Why have you quoted the property names?

>Each triple corresponds to a single arc in the graph, complete with 
>the arc's beginning and ending nodes (the subject and object of the 
>statement).  Unlike the graph notation, the triple notation requires 
>that a node be separately identified for each statement it appears 
>in.  So, for example, http://www.foobar.org/index.html appears three 
>times (once in each triple) in the triple representation of the 
>graph, but only once in the actual graph. 
>
>In each of the statements we've considered so far, the object has 
>been something identified by a simple string value,

No, its been identified *as being the string*, in the way you have 
presented it. (Or maybe that is what you mean by being identified by 
a simple string value??)

>  like "John Smith".  In RDF, the objects in statements may be 
>identified by any type of literal value.  More importantly, the 
>objects in RDF statements may also be other Web resources, 
>identified by their URLs.

I'm now (genuinely) confused about what you mean by 'object'. Does 
that refer to part of a triple (which is also a label in a graph), or 
to what that syntactic object represents or identifies?

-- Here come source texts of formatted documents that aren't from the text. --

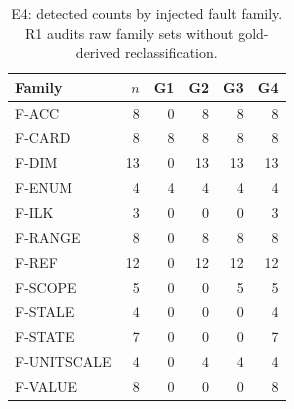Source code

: \begin{table}[t]
\centering\footnotesize
\caption{E4: detected counts by injected fault family. R1 audits raw family sets without gold-derived reclassification.}
\label{tab:archive-families}
\setlength{\tabcolsep}{3.5pt}
\begin{tabular}{@{}lrrrrr@{}}
\toprule
Family & $n$ & G1 & G2 & G3 & G4 \\
\midrule
F-ACC & 8 & 0 & 8 & 8 & 8 \\
F-CARD & 8 & 8 & 8 & 8 & 8 \\
F-DIM & 13 & 0 & 13 & 13 & 13 \\
F-ENUM & 4 & 4 & 4 & 4 & 4 \\
F-ILK & 3 & 0 & 0 & 0 & 3 \\
F-RANGE & 8 & 0 & 8 & 8 & 8 \\
F-REF & 12 & 0 & 12 & 12 & 12 \\
F-SCOPE & 5 & 0 & 0 & 5 & 5 \\
F-STALE & 4 & 0 & 0 & 0 & 4 \\
F-STATE & 7 & 0 & 0 & 0 & 7 \\
F-UNITSCALE & 4 & 0 & 4 & 4 & 4 \\
F-VALUE & 8 & 0 & 0 & 0 & 8 \\
\bottomrule
\end{tabular}
\end{table}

Is the object 
Mr. Smith, or the string "John Smith"? (And, by the way, which of 
these is a Web resource?) If "John Smith" is a literal, what is a 
'literal value'? (Is John Smith the literal value of the string "John 
Smith" ? If so, how can a literal *value* - as opposed to a literal - 
be said to identify anything?)

>  This allows us to represent not only the characteristics (or 
>properties) of individual resources, but also relationships between 
>those resources and others.  So, for example, we could represent the 
>fact that the resource http://www.barbaz.org/myprojects.html has the 
>same creator as the resource http://www.foobar.org/index.html, by 
>the statement
>
>http://www.foobar.org/index.html  "sameCreatorAs" 
>http://www.barbaz.org/myprojects.html
>
>And we could represent the fact that 
>http://www.foobar.org/index.html links to http://www.w3.org/ by the 
>statement
>
>http://www.foobar.org/index.html    "linksTo"   http://www.w3.org/

Wow, that's a very exotic example. This seems to be about the uriref 
itself (??) rather than about what it refers to. (?? Or do you mean 
that the URI " http://www.foobar.org/index.html" refers to a web page 
which linksTo the webpage http://www.w3.org/ ? That does make sense, 
but its not the same kind of usage that occurs in most of the other 
examples, is it?

>
>Adding these two additional statements to the original ones would 
>give us the graph shown below:
>
>
>This graph illustrates another aspect of the RDF graph notation: 
>nodes that represent resources are shown as ellipses, while nodes 
>that represent literal values are shown as boxes.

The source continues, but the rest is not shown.